→ Your assignment
Pick every line from the data below that contains the string "menos" and copy it.

→ Records
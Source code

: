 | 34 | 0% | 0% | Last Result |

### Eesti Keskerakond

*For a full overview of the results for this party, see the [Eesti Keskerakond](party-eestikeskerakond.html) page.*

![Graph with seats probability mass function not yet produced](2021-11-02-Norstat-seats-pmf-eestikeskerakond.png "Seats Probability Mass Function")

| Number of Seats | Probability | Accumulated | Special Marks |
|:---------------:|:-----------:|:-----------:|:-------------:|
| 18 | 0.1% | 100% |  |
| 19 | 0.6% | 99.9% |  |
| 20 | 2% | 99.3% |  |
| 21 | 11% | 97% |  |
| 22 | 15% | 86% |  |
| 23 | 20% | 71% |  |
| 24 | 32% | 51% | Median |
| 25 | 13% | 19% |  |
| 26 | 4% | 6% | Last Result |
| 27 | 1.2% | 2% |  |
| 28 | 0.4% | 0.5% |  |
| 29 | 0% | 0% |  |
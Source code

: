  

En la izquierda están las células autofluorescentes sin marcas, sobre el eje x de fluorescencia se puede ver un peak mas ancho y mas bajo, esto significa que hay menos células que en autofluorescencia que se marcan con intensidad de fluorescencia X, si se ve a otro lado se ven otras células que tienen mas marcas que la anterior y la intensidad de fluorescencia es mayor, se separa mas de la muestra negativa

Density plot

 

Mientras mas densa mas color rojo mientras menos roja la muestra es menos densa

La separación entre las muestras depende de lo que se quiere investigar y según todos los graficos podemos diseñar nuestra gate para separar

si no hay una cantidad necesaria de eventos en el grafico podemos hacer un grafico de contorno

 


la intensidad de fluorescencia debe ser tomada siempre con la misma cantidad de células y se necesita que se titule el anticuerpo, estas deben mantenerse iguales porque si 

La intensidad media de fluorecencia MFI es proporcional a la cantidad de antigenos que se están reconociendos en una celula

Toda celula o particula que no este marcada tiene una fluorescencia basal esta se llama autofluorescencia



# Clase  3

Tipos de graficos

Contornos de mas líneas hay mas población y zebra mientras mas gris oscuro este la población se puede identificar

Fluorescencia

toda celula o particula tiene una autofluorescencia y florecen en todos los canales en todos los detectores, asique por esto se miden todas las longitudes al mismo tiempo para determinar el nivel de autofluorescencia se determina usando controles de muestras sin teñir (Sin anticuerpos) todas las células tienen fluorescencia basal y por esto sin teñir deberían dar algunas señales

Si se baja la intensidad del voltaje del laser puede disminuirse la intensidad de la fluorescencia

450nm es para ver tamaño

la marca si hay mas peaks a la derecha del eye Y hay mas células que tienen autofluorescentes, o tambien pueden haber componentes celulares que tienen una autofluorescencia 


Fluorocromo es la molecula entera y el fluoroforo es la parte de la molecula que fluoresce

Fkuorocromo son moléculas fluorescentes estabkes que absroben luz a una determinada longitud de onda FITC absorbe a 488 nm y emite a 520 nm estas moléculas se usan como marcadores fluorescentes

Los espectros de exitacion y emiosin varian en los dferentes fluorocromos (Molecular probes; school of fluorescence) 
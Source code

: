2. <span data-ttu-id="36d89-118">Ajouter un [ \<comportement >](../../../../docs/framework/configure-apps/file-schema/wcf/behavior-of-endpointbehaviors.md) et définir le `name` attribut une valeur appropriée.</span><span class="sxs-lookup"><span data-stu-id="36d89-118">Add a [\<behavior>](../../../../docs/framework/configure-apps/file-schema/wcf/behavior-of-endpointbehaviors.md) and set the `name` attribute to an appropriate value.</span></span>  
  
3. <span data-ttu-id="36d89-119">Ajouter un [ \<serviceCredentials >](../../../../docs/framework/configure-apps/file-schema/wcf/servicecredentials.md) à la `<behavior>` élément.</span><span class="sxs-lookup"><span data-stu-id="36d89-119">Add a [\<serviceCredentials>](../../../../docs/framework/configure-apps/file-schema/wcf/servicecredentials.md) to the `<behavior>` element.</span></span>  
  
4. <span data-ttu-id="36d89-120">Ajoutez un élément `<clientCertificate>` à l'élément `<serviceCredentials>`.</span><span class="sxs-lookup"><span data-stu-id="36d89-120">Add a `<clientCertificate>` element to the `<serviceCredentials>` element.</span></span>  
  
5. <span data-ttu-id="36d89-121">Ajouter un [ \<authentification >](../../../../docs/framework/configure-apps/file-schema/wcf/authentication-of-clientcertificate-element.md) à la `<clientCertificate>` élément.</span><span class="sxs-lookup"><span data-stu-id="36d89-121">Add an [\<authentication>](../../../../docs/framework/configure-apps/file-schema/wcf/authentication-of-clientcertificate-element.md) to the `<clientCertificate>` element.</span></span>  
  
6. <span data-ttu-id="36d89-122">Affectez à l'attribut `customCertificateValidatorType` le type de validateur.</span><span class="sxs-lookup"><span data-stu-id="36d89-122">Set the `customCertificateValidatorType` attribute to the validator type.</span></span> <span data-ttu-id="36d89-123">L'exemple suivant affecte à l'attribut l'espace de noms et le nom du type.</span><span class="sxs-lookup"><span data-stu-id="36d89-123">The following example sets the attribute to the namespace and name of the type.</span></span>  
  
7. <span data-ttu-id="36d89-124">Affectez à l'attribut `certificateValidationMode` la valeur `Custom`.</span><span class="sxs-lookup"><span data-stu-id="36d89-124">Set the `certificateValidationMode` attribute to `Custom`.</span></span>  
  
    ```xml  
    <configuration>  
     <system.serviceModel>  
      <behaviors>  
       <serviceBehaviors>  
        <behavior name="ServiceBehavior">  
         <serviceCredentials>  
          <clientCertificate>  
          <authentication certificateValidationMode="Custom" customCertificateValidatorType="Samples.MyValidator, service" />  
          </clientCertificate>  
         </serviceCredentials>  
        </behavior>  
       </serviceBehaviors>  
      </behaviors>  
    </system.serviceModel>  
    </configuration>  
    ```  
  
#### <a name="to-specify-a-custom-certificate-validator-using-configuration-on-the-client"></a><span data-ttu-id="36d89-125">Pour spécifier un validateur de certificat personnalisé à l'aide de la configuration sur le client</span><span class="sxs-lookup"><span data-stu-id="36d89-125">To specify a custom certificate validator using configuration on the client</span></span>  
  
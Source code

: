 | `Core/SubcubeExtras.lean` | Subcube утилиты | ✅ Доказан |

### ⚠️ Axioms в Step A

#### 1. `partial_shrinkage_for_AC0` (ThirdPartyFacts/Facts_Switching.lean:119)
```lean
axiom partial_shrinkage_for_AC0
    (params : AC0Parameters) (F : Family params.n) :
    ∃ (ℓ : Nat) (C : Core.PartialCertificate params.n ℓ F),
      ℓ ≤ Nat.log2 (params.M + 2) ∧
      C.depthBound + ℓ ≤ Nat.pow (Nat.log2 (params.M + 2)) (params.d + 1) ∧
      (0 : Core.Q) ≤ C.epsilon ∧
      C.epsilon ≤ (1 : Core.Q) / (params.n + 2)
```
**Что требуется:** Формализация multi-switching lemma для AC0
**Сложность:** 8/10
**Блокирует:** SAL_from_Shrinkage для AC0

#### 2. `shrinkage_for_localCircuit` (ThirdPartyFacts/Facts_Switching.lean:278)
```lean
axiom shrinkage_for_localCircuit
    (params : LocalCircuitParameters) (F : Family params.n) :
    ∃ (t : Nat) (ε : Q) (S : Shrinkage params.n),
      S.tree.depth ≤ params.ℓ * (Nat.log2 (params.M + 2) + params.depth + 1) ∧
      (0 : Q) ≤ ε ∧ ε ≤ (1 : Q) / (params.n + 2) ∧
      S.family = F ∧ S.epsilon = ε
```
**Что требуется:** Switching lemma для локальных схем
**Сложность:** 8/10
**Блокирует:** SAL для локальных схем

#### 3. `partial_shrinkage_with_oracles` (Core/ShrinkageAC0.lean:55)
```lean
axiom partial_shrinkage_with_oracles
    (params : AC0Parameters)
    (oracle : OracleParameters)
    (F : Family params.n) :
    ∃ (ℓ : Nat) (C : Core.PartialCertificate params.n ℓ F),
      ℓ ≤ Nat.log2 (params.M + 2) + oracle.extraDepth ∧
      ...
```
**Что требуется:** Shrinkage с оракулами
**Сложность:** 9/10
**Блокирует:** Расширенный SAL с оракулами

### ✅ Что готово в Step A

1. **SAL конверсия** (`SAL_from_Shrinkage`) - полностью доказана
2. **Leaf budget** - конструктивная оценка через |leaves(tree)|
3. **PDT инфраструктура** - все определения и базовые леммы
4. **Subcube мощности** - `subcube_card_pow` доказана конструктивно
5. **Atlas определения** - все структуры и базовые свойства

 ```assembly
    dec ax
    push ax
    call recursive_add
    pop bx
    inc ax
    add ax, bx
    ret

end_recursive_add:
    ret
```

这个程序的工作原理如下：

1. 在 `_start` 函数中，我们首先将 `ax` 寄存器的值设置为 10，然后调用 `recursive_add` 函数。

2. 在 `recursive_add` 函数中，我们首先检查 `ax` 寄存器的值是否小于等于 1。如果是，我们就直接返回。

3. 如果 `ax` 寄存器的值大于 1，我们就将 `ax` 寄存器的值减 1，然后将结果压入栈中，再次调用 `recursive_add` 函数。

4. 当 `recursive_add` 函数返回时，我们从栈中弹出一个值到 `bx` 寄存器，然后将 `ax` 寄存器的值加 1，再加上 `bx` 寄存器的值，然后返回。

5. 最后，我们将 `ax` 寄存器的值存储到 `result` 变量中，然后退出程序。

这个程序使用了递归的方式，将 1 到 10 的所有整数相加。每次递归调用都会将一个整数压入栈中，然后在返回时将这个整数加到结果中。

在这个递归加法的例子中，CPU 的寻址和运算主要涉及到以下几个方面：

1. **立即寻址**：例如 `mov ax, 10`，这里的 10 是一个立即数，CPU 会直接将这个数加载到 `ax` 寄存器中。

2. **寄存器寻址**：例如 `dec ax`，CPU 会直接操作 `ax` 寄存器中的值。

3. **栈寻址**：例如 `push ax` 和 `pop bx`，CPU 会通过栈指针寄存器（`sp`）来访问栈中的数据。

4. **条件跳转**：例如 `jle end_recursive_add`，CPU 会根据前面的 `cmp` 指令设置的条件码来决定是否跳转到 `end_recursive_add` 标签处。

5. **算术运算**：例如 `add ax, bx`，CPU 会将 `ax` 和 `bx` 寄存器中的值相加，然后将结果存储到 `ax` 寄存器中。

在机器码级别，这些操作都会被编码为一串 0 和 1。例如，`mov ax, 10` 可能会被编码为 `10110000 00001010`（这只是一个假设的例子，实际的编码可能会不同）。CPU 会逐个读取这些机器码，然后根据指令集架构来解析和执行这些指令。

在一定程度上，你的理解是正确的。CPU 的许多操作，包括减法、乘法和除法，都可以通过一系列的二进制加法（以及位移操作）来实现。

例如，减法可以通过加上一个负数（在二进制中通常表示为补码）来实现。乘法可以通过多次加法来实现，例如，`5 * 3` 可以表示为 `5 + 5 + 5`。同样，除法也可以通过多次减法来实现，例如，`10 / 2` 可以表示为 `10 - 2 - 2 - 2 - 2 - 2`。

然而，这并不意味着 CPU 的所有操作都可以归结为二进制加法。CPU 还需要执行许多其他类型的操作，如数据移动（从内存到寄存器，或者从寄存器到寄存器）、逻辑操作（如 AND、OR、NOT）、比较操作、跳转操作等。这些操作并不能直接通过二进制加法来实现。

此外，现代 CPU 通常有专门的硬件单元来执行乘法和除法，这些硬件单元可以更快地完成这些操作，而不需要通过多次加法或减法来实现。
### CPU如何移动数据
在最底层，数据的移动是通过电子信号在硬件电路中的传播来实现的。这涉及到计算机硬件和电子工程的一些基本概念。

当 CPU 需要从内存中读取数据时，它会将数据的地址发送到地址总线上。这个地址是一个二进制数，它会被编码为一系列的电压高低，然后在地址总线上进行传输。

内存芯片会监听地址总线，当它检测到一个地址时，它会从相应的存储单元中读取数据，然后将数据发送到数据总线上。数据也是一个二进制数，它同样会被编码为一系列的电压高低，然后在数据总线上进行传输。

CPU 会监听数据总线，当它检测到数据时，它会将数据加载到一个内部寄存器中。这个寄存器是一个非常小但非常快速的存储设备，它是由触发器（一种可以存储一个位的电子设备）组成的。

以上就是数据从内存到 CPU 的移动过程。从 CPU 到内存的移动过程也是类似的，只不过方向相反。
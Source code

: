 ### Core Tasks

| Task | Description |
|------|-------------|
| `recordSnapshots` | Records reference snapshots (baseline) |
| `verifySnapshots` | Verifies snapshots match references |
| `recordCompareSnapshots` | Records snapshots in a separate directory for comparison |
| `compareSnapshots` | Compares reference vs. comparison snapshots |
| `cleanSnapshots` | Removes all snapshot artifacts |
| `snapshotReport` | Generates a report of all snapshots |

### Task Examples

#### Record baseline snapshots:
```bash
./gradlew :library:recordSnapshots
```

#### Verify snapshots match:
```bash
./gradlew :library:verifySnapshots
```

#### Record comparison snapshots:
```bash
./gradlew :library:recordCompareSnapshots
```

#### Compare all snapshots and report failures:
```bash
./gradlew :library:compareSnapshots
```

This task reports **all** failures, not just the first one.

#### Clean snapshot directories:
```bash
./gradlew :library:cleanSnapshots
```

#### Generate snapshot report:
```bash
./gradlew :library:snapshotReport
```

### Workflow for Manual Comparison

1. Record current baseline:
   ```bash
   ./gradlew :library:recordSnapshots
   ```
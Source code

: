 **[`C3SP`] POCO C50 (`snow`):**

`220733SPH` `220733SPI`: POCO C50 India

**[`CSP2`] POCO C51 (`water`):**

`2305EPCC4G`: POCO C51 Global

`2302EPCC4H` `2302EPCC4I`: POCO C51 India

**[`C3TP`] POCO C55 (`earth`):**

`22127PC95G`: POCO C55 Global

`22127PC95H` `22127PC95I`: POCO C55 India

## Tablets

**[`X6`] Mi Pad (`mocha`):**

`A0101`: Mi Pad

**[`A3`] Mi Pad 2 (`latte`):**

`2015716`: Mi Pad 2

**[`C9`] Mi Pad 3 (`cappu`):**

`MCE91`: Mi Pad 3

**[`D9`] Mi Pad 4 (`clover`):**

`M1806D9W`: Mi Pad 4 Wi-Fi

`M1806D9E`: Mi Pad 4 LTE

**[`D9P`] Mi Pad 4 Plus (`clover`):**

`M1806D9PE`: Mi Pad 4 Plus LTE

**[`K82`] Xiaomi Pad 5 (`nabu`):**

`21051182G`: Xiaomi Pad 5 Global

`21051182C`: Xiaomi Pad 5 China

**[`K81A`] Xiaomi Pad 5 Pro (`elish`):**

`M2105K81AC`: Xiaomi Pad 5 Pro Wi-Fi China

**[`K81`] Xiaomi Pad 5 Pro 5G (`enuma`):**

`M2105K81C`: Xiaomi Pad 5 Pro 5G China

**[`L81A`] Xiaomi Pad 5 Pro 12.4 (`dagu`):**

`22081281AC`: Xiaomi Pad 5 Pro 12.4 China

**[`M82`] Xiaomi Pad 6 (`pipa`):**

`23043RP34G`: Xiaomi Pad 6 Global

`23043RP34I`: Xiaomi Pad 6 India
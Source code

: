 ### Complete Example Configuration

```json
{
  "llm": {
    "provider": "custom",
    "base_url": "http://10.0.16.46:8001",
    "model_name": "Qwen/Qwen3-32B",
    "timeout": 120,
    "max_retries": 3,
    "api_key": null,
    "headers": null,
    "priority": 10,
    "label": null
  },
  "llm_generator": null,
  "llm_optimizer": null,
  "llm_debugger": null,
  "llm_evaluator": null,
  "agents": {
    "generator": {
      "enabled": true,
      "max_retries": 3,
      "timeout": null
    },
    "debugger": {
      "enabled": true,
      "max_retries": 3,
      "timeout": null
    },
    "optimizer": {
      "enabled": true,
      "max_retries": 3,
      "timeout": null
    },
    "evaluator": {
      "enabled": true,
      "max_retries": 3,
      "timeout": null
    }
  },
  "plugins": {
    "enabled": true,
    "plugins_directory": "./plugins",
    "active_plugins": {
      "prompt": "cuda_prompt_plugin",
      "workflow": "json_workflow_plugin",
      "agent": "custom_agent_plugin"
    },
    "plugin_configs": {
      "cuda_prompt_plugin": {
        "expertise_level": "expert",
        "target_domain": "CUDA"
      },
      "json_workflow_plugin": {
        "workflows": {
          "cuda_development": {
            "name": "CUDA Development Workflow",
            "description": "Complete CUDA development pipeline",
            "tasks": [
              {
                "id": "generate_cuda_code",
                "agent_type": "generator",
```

→ Response area
En la izquierda están las células autofluorescentes sin marcas, sobre el eje x de fluorescencia se puede ver un peak mas ancho y mas bajo, esto significa que hay menos células que en autofluorescencia que se marcan con intensidad de fluorescencia X, si se ve a otro lado se ven otras células que tienen mas marcas que la anterior y la intensidad de fluorescencia es mayor, se separa mas de la muestra negativa
Mientras mas densa mas color rojo mientras menos roja la muestra es menos densa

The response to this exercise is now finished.